-- MATERIAL FOR THIS EXERCISE follows --

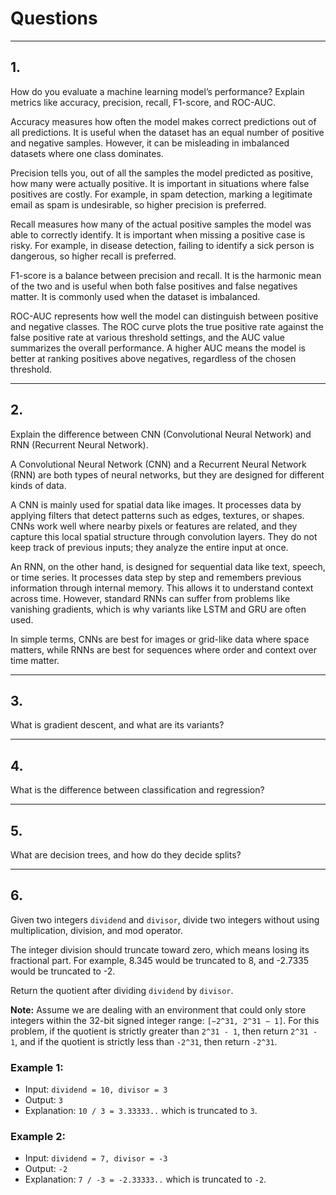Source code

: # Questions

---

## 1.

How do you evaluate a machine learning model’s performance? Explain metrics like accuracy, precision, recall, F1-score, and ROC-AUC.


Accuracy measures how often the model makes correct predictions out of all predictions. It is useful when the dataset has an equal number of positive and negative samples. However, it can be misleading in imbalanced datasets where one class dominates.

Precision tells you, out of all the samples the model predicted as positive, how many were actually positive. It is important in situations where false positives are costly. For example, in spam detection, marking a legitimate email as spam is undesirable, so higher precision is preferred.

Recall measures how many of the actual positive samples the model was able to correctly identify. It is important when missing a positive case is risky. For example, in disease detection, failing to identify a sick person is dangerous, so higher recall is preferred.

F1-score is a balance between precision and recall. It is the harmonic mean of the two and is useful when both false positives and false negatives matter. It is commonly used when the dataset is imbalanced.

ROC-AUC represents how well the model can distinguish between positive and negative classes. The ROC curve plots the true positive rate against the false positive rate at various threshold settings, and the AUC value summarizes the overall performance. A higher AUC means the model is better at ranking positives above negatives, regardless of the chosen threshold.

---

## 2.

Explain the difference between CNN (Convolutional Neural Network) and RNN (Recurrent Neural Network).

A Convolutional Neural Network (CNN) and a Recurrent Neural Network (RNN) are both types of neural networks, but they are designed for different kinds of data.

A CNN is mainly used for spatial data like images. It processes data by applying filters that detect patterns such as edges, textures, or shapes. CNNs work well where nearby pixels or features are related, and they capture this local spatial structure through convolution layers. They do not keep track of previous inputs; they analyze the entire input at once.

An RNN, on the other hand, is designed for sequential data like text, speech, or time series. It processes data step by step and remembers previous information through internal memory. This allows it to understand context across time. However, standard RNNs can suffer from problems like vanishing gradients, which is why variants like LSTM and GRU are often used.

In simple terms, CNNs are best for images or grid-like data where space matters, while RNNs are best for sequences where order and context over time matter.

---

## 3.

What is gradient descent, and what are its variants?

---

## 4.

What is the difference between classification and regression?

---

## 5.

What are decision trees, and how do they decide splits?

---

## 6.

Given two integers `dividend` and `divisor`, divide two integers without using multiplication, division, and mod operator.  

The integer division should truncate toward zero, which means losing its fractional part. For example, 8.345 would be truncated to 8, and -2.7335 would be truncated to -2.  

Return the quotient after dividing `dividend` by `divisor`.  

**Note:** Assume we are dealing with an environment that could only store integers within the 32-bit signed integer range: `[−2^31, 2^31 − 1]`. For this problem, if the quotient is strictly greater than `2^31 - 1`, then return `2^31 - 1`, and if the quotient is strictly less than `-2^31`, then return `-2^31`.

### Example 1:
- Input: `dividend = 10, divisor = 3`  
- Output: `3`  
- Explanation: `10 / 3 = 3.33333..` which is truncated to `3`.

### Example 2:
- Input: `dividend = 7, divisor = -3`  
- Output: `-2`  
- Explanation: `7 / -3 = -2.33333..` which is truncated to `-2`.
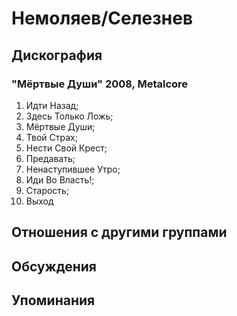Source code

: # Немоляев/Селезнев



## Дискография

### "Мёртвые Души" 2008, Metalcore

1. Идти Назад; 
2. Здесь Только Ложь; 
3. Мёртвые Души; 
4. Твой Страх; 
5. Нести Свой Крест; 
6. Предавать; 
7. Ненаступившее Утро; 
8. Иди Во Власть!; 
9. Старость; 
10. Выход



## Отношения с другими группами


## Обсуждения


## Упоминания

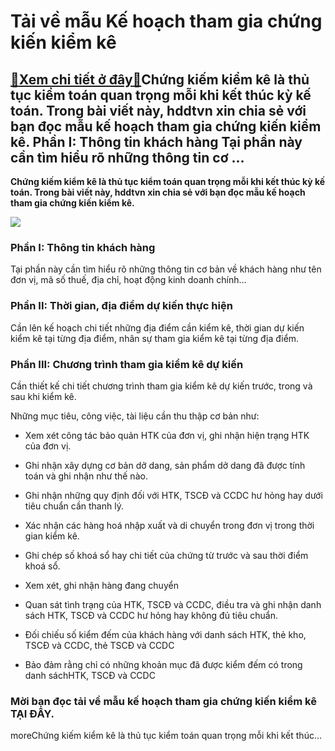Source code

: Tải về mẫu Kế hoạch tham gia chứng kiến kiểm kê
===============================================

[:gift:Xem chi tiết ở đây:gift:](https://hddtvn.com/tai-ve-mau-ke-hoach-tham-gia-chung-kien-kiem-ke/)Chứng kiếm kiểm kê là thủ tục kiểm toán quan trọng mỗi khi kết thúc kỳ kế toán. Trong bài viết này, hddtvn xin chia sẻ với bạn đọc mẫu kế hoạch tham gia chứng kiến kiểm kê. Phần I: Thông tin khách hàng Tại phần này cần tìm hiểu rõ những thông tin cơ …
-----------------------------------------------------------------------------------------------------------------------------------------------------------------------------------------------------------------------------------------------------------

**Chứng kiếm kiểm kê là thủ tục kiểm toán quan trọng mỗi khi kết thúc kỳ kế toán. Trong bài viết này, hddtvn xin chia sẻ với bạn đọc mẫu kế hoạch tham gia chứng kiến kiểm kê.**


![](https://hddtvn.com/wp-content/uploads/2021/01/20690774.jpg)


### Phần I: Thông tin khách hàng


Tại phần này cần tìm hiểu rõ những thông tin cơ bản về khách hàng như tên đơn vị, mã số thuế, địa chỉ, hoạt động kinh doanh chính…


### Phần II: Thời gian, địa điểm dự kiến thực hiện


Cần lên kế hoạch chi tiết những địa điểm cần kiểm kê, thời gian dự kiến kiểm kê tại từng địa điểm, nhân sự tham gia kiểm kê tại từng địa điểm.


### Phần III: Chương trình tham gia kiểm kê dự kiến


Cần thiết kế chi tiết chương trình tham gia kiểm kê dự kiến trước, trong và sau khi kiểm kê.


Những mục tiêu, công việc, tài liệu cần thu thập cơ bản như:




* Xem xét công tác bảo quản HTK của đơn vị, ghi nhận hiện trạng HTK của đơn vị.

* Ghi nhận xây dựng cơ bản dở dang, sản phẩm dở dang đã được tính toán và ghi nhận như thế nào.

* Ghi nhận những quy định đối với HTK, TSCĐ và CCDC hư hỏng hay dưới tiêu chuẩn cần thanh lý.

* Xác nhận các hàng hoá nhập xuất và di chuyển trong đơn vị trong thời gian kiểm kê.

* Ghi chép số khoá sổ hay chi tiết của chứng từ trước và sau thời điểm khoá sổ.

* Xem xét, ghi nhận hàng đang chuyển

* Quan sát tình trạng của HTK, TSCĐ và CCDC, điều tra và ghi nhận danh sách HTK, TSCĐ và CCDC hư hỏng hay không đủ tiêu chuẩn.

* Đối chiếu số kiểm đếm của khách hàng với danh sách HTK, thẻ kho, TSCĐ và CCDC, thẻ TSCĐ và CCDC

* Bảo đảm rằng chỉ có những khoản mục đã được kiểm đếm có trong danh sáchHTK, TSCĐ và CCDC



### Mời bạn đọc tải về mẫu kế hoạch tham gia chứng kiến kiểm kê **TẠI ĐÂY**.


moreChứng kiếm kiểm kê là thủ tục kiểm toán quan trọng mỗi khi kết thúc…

-- MATERIAL FOR THIS EXERCISE concluded --

**ACTIVITY**. Quote only what lies between the first line of the records and the line containing "How do you evaluate", please, including both lines and excluding images.

**RESULT FOR THIS TASK**.
Source code

: # Questions

---

## 1.

How do you evaluate a machine learning model’s performance? Explain metrics like accuracy, precision, recall, F1-score, and ROC-AUC.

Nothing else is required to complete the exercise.